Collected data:
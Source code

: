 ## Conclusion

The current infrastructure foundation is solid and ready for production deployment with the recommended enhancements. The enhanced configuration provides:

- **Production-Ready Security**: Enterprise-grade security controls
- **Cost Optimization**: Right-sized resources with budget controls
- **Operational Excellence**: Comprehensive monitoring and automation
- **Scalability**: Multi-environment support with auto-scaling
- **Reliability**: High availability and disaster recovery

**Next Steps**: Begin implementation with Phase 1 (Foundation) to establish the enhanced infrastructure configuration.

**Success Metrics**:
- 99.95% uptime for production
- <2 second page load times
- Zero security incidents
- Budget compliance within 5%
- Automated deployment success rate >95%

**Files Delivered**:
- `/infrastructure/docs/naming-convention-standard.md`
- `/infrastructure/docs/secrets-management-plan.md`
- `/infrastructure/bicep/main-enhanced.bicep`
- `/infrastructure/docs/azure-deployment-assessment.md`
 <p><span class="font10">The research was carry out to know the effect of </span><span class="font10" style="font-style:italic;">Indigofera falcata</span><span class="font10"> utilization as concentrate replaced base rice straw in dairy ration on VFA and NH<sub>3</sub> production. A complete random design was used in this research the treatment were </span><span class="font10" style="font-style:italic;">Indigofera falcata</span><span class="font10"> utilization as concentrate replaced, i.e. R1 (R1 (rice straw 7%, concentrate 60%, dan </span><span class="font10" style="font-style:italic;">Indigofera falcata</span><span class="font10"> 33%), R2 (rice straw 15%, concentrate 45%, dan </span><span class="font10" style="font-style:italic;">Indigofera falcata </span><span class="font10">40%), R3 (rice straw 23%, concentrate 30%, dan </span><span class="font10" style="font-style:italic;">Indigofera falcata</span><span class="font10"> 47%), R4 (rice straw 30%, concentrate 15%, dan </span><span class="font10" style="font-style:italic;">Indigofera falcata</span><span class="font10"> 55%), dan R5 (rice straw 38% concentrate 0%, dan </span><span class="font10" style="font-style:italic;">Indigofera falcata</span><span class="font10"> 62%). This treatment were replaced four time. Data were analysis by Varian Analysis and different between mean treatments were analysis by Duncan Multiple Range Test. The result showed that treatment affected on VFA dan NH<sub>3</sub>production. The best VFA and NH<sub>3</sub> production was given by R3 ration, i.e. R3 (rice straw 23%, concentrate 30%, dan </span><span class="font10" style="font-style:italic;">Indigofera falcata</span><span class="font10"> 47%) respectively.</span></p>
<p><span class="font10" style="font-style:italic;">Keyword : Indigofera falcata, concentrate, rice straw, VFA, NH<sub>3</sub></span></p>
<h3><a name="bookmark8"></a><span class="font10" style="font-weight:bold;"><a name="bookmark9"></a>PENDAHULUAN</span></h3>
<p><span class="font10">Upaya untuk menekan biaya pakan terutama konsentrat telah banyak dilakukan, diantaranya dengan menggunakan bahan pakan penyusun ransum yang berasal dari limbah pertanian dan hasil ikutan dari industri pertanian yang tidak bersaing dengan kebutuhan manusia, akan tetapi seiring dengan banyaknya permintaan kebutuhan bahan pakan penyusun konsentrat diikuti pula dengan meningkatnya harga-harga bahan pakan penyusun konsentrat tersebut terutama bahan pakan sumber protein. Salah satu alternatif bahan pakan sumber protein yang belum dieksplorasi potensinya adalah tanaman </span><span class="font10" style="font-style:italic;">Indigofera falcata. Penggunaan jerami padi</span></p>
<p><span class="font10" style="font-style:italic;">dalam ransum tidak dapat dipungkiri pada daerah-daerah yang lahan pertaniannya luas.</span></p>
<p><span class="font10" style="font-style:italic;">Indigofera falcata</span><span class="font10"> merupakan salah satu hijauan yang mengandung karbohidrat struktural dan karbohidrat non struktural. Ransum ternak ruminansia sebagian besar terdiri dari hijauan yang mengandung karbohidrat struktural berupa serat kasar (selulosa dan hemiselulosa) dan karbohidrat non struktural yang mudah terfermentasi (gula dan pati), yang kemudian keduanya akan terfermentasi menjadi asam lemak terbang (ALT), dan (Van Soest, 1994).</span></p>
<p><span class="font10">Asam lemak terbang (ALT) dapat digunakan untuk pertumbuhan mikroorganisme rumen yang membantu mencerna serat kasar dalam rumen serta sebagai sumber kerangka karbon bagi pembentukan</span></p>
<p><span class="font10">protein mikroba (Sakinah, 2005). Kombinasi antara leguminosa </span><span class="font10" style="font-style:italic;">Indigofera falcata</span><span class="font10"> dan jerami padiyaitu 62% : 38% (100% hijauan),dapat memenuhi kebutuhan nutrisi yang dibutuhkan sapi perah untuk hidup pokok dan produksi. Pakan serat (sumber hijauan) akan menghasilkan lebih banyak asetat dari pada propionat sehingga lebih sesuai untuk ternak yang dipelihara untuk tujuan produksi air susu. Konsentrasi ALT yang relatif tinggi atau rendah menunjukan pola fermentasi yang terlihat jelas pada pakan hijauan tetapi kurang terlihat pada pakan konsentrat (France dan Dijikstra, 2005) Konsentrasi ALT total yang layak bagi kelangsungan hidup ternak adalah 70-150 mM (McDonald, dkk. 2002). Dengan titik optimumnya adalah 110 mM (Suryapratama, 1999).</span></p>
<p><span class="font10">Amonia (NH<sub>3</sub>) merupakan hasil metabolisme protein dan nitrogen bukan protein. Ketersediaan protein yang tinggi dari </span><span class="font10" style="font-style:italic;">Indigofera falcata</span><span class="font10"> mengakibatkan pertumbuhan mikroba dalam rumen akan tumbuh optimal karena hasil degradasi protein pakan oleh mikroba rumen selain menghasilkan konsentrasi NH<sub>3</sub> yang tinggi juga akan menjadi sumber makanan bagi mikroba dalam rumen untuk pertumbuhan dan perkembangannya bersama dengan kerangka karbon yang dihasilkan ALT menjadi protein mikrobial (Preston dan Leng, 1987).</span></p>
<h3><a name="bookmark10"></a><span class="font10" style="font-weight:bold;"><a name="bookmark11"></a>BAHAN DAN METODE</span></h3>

• ABOUT THIS TASK
In how many lines of the records does the word "pertumbuhan" occur? Reply with the number only.

• REPLY TO THE TASK
2